● The task:
Please write out the lines of the data exactly, beginning with the first and ending with the line containing "and visualisation can"; leave the pictures behind.

Dataset records

# # # # #

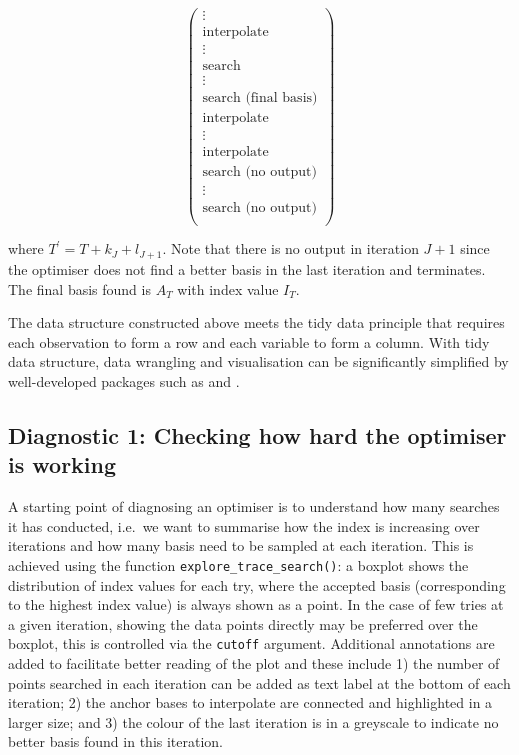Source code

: \begin{equation}
\begin{pmatrix}
\vdots \\
\text{interpolate} \\
\hline
\vdots \\
\hline
\text{search} \\
\vdots \\
\text{search (final basis)} \\
\hline
\text{interpolate} \\
\vdots \\
\text{interpolate} \\
\hline
\text{search (no output)} \\
\vdots \\
\text{search (no output)} \\
\end{pmatrix}
\label{eq:data-structure}
\end{equation}

\noindent where \(T^{\prime} = T + k_{J}+ l_{J+1}\). Note that there is
no output in iteration \(J + 1\) since the optimiser does not find a
better basis in the last iteration and terminates. The final basis found
is \(A_T\) with index value \(I_T\).

The data structure constructed above meets the tidy data principle
\citep{wickham2014tidy} that requires each observation to form a row and
each variable to form a column. With tidy data structure, data wrangling
and visualisation can be significantly simplified by well-developed
packages such as  \citep{dplyr} and 
\citep{ggplot2}.

\hypertarget{diagnostic-1-checking-how-hard-the-optimiser-is-working}{%
\subsection{Diagnostic 1: Checking how hard the optimiser is
working}\label{diagnostic-1-checking-how-hard-the-optimiser-is-working}}

A starting point of diagnosing an optimiser is to understand how many
searches it has conducted, i.e.~we want to summarise how the index is
increasing over iterations and how many basis need to be sampled at each
iteration. This is achieved using the function
\texttt{explore\_trace\_search()}: a boxplot shows the distribution of
index values for each try, where the accepted basis (corresponding to
the highest index value) is always shown as a point. In the case of few
tries at a given iteration, showing the data points directly may be
preferred over the boxplot, this is controlled via the \texttt{cutoff}
argument. Additional annotations are added to facilitate better reading
of the plot and these include 1) the number of points searched in each
iteration can be added as text label at the bottom of each iteration; 2)
the anchor bases to interpolate are connected and highlighted in a
larger size; and 3) the colour of the last iteration is in a greyscale
to indicate no better basis found in this iteration.

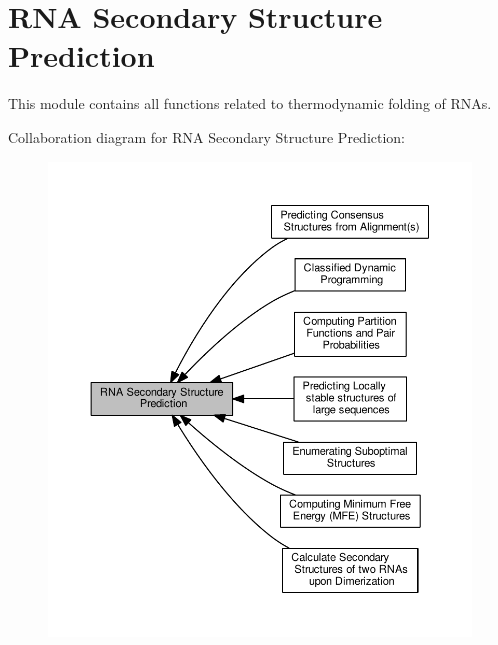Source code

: \hypertarget{group__folding__routines}{}\section{R\+N\+A Secondary Structure Prediction}
\label{group__folding__routines}


This module contains all functions related to thermodynamic folding of R\+N\+As.  


Collaboration diagram for R\+N\+A Secondary Structure Prediction\+:
\nopagebreak
\begin{figure}[H]
\begin{center}
\leavevmode
\includegraphics[width=350pt]{group__folding__routines}
\end{center}
\end{figure}
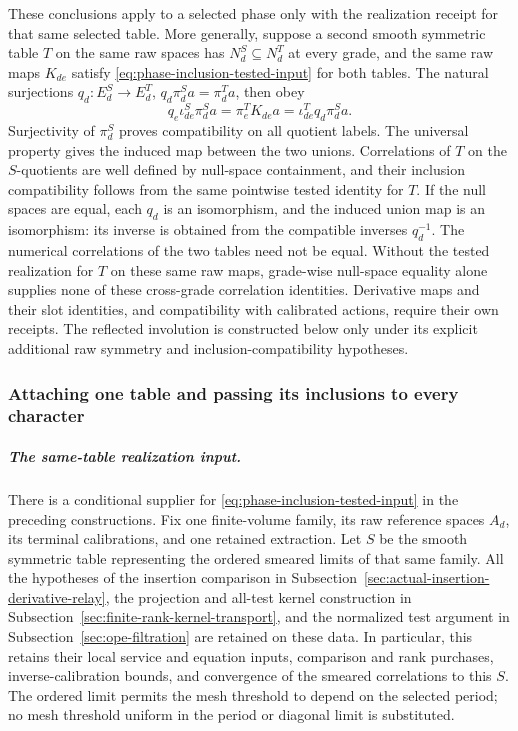 These conclusions apply to a selected phase only with the realization
receipt for that same selected table. More generally, suppose a second
smooth symmetric table $T$ on the same raw spaces has
$N_d^S\subseteq N_d^T$ at every grade, and the same raw maps $K_{de}$
satisfy \eqref{eq:phase-inclusion-tested-input} for both tables. The natural
surjections $q_d:E_d^S\to E_d^T$, $q_d\pi_d^Sa=\pi_d^Ta$, then obey
\[
 q_e\iota_{de}^S\pi_d^Sa=\pi_e^TK_{de}a
             =\iota_{de}^Tq_d\pi_d^Sa.
\]
Surjectivity of $\pi_d^S$ proves compatibility on all quotient labels.
The universal property gives the induced map between the two unions.
Correlations of $T$ on the $S$-quotients are well defined by null-space
containment, and their inclusion compatibility follows from the same
pointwise tested identity for $T$. If the null spaces are equal, each
$q_d$ is an isomorphism, and the induced union map is an isomorphism:
its inverse is obtained from the compatible inverses $q_d^{-1}$.
The numerical correlations of the two tables need not be equal.
Without the tested realization for $T$ on these same raw maps, grade-wise
null-space equality alone supplies none of these cross-grade correlation
identities. Derivative maps and their slot identities, and compatibility
with calibrated actions, require their own receipts. The reflected
involution is constructed below only under its explicit additional
raw symmetry and inclusion-compatibility hypotheses.

\subsubsection{Attaching one table and passing its inclusions to every character}
\label{subsec:phase-inclusion-inheritance}

\subparagraph{The same-table realization input.}
\label{par:phase-inclusion-attachment}
There is a conditional supplier for
\eqref{eq:phase-inclusion-tested-input} in the preceding constructions.
Fix one finite-volume family, its raw reference spaces $A_d$, its terminal
calibrations, and one retained extraction. Let $S$ be the smooth symmetric
table representing the ordered smeared limits of that same family. All the
hypotheses of the insertion comparison in
Subsection~\ref{sec:actual-insertion-derivative-relay}, the projection and
all-test kernel construction in
Subsection~\ref{sec:finite-rank-kernel-transport}, and the normalized test
argument in Subsection~\ref{sec:ope-filtration} are retained on these data.
In particular, this retains their local service and equation inputs,
comparison and rank purchases, inverse-calibration bounds, and convergence
of the smeared correlations to this $S$. The ordered limit permits the
mesh threshold to depend on the selected period; no mesh threshold uniform in the period
or diagonal limit is substituted.

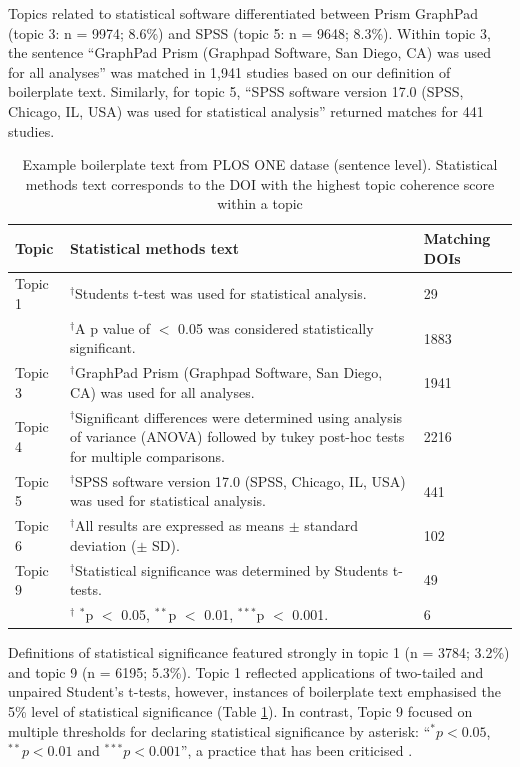 \documentclass[12pt]{article}
\begin{document}
Topics related to statistical software differentiated between Prism
GraphPad (topic 3: n = 9974; 8.6\%) and SPSS (topic 5: n = 9648; 8.3\%).
Within topic 3, the sentence ``GraphPad Prism (Graphpad Software, San
Diego, CA) was used for all analyses'' was matched in 1,941 studies based on our definition of boilerplate text.
Similarly, for topic 5, ``SPSS software version
17.0 (SPSS, Chicago, IL, USA) was used for statistical analysis'' returned matches for 441 studies.

\begin{landscape}
\begin{table}

\caption{\label{tab:plos-example-boilerplate}Example boilerplate text from PLOS ONE datase (sentence level). Statistical methods text corresponds to the DOI with the highest topic coherence score within a topic}
\centering
\begin{tabular}[t]{p{}p{}p{}}
\hline
Topic & Statistical methods text & Matching DOIs\\
\hline
Topic 1 & $^{\dagger}$Students t-test was used for statistical analysis. & 29\\
\cline{2-3}
 & $^{\dagger}$A p value of $<$ 0.05 was considered statistically significant. & 1883\\
\hline
Topic 3 & $^{\dagger}$GraphPad Prism (Graphpad Software, San Diego, CA) was used for all analyses. & 1941\\
\hline
Topic 4 & $^{\dagger}$Significant differences were determined using analysis of variance (ANOVA) followed by tukey post-hoc tests for multiple comparisons. & 2216\\
\hline
Topic 5 & $^{\dagger}$SPSS software version 17.0 (SPSS, Chicago, IL, USA) was used for statistical analysis. & 441\\
\hline
Topic 6 & $^{\dagger}$All results are expressed as means $\pm$ standard deviation ($\pm$ SD). & 102\\
\hline
Topic 9 & $^{\dagger}$Statistical significance was determined by Students t-tests. & 49\\
\cline{2-3}
& $^{\dagger}$ $^*$p $<$ 0.05, $^{**}$p $<$ 0.01, $^{***}$p $<$ 0.001. & 6\\
\hline
\end{tabular}
\end{table}
\end{landscape}


Definitions of statistical significance featured strongly in topic 1 (n
= 3784; 3.2\%) and topic 9 (n = 6195; 5.3\%). Topic 1 reflected
applications of two-tailed and unpaired Student's t-tests, however,
instances of boilerplate text emphasised the 5\% level of statistical
significance (Table \ref{tab:plos-example-boilerplate}). In contrast, Topic 9
focused on multiple thresholds for declaring statistical significance by
asterisk: ``\(^{*}p<0.05\), \(^{**}p<0.01\) and \(^{***}p<0.001\)'', a
practice that has been criticised \citep{Wasserstein2019}.
\end{document}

# # # # #

● Written answer:
Source code

: \begin{equation}
\begin{pmatrix}
\vdots \\
\text{interpolate} \\
\hline
\vdots \\
\hline
\text{search} \\
\vdots \\
\text{search (final basis)} \\
\hline
\text{interpolate} \\
\vdots \\
\text{interpolate} \\
\hline
\text{search (no output)} \\
\vdots \\
\text{search (no output)} \\
\end{pmatrix}
\label{eq:data-structure}
\end{equation}

\noindent where \(T^{\prime} = T + k_{J}+ l_{J+1}\). Note that there is
no output in iteration \(J + 1\) since the optimiser does not find a
better basis in the last iteration and terminates. The final basis found
is \(A_T\) with index value \(I_T\).

The data structure constructed above meets the tidy data principle
\citep{wickham2014tidy} that requires each observation to form a row and
each variable to form a column. With tidy data structure, data wrangling
and visualisation can be significantly simplified by well-developed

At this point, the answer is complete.